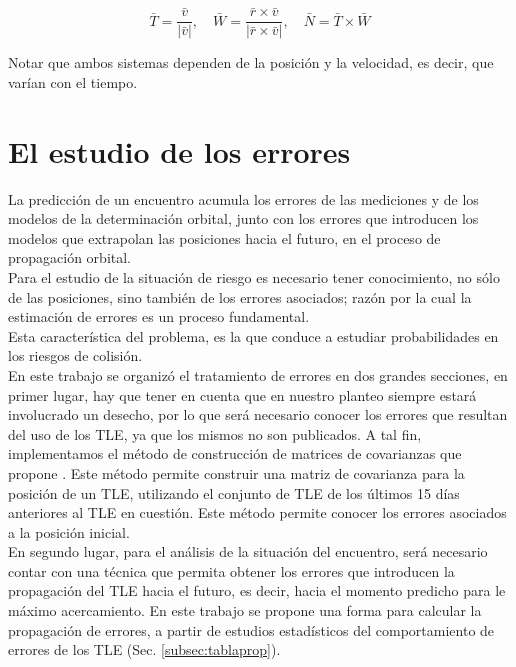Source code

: {\begin{equation}
 \bar{T}=\frac{\bar{v}}{|\bar{v}|}, \quad \bar{W}=\frac{\bar{r}\times\bar{v}}{|\bar{r}\times\bar{v}|}, \quad \bar{N}=\bar{T}\times\bar{W}
\end{equation}



Notar que ambos sistemas dependen de la posici\'on y la velocidad, es decir, que var\'ian con el tiempo.\\





\section{El estudio de los errores}

La predicci\'on de un encuentro acumula los errores de las mediciones y de los modelos de la  determinaci\'on orbital, junto con los errores que introducen los modelos que extrapolan las posiciones hacia el futuro, en el proceso de propagaci\'on orbital.\\
Para el estudio de la situaci\'on de riesgo es necesario tener conocimiento, no s\'olo de las posiciones, sino tambi\'en de los errores asociados; raz\'on por la cual la estimaci\'on de errores es un proceso fundamental.\\ 
Esta caracter\'istica del problema, es la que conduce a estudiar probabilidades en los riesgos de colisi\'on.\\

En este trabajo se organiz\'o el tratamiento de errores en dos grandes secciones, en primer lugar, hay que tener en cuenta que en nuestro planteo siempre estar\'a involucrado un desecho, por lo que ser\'a necesario conocer los errores que resultan del uso de los TLE, ya que los mismos no son publicados. A tal fin, implementamos el m\'etodo de construcci\'on de matrices de covarianzas que propone \cite{osweiler}. Este m\'etodo permite construir una matriz de covarianza para la posici\'on de un TLE, utilizando el conjunto de TLE de los \'ultimos 15 d\'ias anteriores al TLE en cuesti\'on. Este m\'etodo permite conocer los errores asociados a la posici\'on inicial.\\

En segundo lugar, para el an\'alisis de la situaci\'on del encuentro, ser\'a necesario contar con una t\'ecnica que permita obtener los errores que introducen la propagaci\'on del TLE hacia el futuro, es decir, hacia el momento predicho para le m\'aximo acercamiento. En este trabajo se propone una forma para calcular la propagaci\'on de errores, a partir de estudios estad\'isticos del comportamiento de errores de los TLE (Sec. \ref{subsec:tablaprop}).\\

}
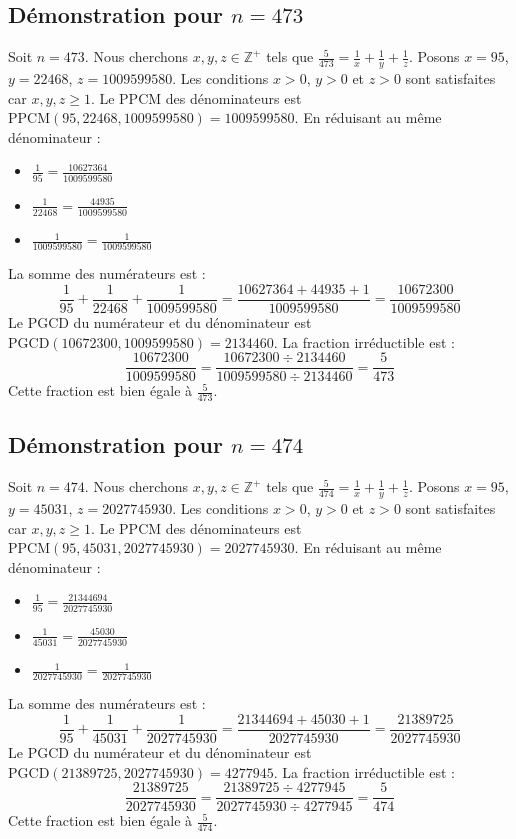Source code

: \documentclass[11pt,a4paper]{article}
\begin{document}
\subsection{Démonstration pour $n = 473$}
Soit $n = 473$. Nous cherchons $x, y, z \in \mathbb{Z}^{+}$ tels que $\frac{5}{473} = \frac{1}{x} + \frac{1}{y} + \frac{1}{z}$.
Posons $x = 95$, $y = 22468$, $z = 1009599580$.
Les conditions $x > 0$, $y > 0$ et $z > 0$ sont satisfaites car $x, y, z \geq 1$.
Le PPCM des dénominateurs est $\text{PPCM}(95, 22468, 1009599580) = 1009599580$.
En réduisant au même dénominateur :
\begin{itemize}
    \item $\frac{1}{95} = \frac{10627364}{1009599580}$
    \item $\frac{1}{22468} = \frac{44935}{1009599580}$
    \item $\frac{1}{1009599580} = \frac{1}{1009599580}$
\end{itemize}
La somme des numérateurs est :
$$ \frac{1}{95} + \frac{1}{22468} + \frac{1}{1009599580} = \frac{10627364 + 44935 + 1}{1009599580} = \frac{10672300}{1009599580} $$
Le PGCD du numérateur et du dénominateur est $\text{PGCD}(10672300, 1009599580) = 2134460$.
La fraction irréductible est :
$$ \frac{10672300}{1009599580} = \frac{10672300 \div 2134460}{1009599580 \div 2134460} = \frac{5}{473} $$
Cette fraction est bien égale à $\frac{5}{473}$.

\subsection{Démonstration pour $n = 474$}
Soit $n = 474$. Nous cherchons $x, y, z \in \mathbb{Z}^{+}$ tels que $\frac{5}{474} = \frac{1}{x} + \frac{1}{y} + \frac{1}{z}$.
Posons $x = 95$, $y = 45031$, $z = 2027745930$.
Les conditions $x > 0$, $y > 0$ et $z > 0$ sont satisfaites car $x, y, z \geq 1$.
Le PPCM des dénominateurs est $\text{PPCM}(95, 45031, 2027745930) = 2027745930$.
En réduisant au même dénominateur :
\begin{itemize}
    \item $\frac{1}{95} = \frac{21344694}{2027745930}$
    \item $\frac{1}{45031} = \frac{45030}{2027745930}$
    \item $\frac{1}{2027745930} = \frac{1}{2027745930}$
\end{itemize}
La somme des numérateurs est :
$$ \frac{1}{95} + \frac{1}{45031} + \frac{1}{2027745930} = \frac{21344694 + 45030 + 1}{2027745930} = \frac{21389725}{2027745930} $$
Le PGCD du numérateur et du dénominateur est $\text{PGCD}(21389725, 2027745930) = 4277945$.
La fraction irréductible est :
$$ \frac{21389725}{2027745930} = \frac{21389725 \div 4277945}{2027745930 \div 4277945} = \frac{5}{474} $$
Cette fraction est bien égale à $\frac{5}{474}$.
\end{document}
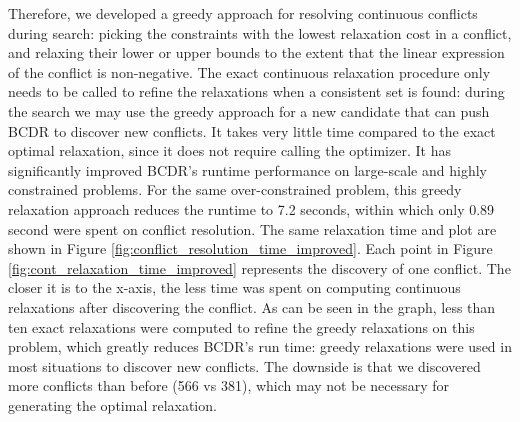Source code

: \documentclass[jair,twoside,11pt,theapa]{article}
\begin{document}
Therefore, we developed a greedy approach for resolving continuous conflicts during search:
picking the constraints with the lowest relaxation cost in a conflict, and
relaxing their lower or upper bounds to the extent that the linear expression of
the conflict is non-negative. The exact continuous relaxation procedure only
needs to be called to refine the relaxations when a consistent set is found:
during the search we may use the greedy approach for a new candidate that can
push BCDR to discover new conflicts. It takes very little time compared to the
exact optimal relaxation, since it does not require calling the optimizer. It
has significantly improved BCDR's runtime performance on large-scale and highly
constrained problems. For the same over-constrained problem, this greedy
relaxation approach reduces the runtime to 7.2 seconds, within which only 0.89
second were spent on conflict resolution. The same relaxation time and plot are
shown in Figure \ref{fig:conflict_resolution_time_improved}. Each point in
Figure \ref{fig:cont_relaxation_time_improved} represents the discovery of one
conflict. The closer it is to the x-axis, the less time was spent on computing
continuous relaxations after discovering the conflict. As can be seen in the
graph, less than ten exact relaxations were computed to refine the greedy
relaxations on this problem, which greatly reduces BCDR's run time: greedy
relaxations were used in most situations to discover new conflicts. The
downside is that we discovered more conflicts than before (566 vs 381), which
may not be necessary for generating the optimal relaxation.
\end{document}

Task to carry out: Every line of the material that holds "text" should be copied out as the answer.

Answer space:
Le PPCM des dénominateurs est $\text{PPCM}(95, 22468, 1009599580) = 1009599580$.
Le PGCD du numérateur et du dénominateur est $\text{PGCD}(10672300, 1009599580) = 2134460$.
Le PPCM des dénominateurs est $\text{PPCM}(95, 45031, 2027745930) = 2027745930$.
Le PGCD du numérateur et du dénominateur est $\text{PGCD}(21389725, 2027745930) = 4277945$.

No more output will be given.